Nella scienza NON si può 'negare' un'affermazione, ma solo CONFERMARE un'ipotesi (vedasi Popper ed i diversi filosofi della scienza), quindi si può sempre dire che TUTTO 'può contribuire'. Quindi anche il latte materno, le noccioline, il bagnetto e l'aria di montagna possono contribuire' all'insorgenza dell'autismo, e queste ipotesi hanno la stessa validità dei vaccini.

Inoltre non è corretto dire che la 'questione sarà comunque risolta in breve tempo', in quanto nessuno può dire quando (e se) la ricerca sarà in grado di dare una risposta definitiva alla questione.

Al riguardo, gli studi sembrano sempre più puntare su problemi genetici, con diagnosi di autismo anche prenatale, ed assolutamente scollegata da qualsiasi trattamento medico possa essere effettuato sul bambino (pre o post parto).
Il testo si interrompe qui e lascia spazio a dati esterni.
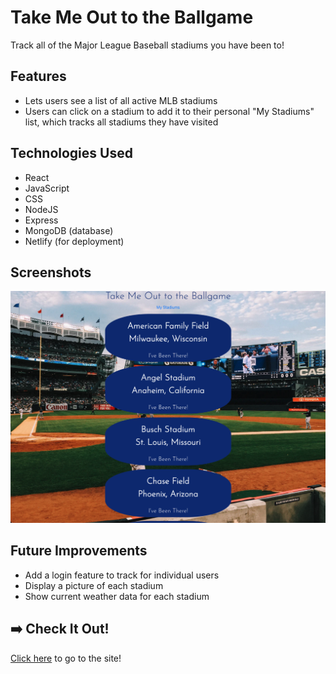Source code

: # Take Me Out to the Ballgame 

Track all of the Major League Baseball stadiums you have been to!

## Features
- Lets users see a list of all active MLB stadiums
- Users can click on a stadium to add it to their personal "My Stadiums" list, which tracks all stadiums they have visited

## Technologies Used
- React
- JavaScript
- CSS
- NodeJS
- Express
- MongoDB (database)
- Netlify (for deployment)

## Screenshots
![Home Page](./src/images/home-page.png)

## Future Improvements
- Add a login feature to track for individual users
- Display a picture of each stadium
- Show current weather data for each stadium

##  ➡️ Check It Out!
[Click here](https://caseymacleod-stadium-tracker.herokuapp.com/) to go to the site!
Un articolo interessante è questo: https://health.ucsd.edu/news/2011/Pages/11-08-autism-neurons.aspx?hc_location=ufi

Un esempio: Il Giappone ha tolto l’obbligo di vaccinazione per rosolia e morbillo nel 1994, e per questo è l’unico paese economicamente sviluppato con ricorrenti epidemie di morbillo.
L’unico risvolto positivo, in termini di indagine scientifica, è che la mancanza di una trivalente in Giappone ha permesso di valutare l’incidenza dei casi di autismo in un paese sviluppato. Da quando il vaccino MPR è stato ritirato nel paese, il numero di casi di autismo è continuato a crescere in modo comparabile con quello dei paesi in cui si utilizza ancora la trivalente. È una  delle dimostrazioni sulla mancanza di un legame diretto tra la malattia e le vaccinazioni.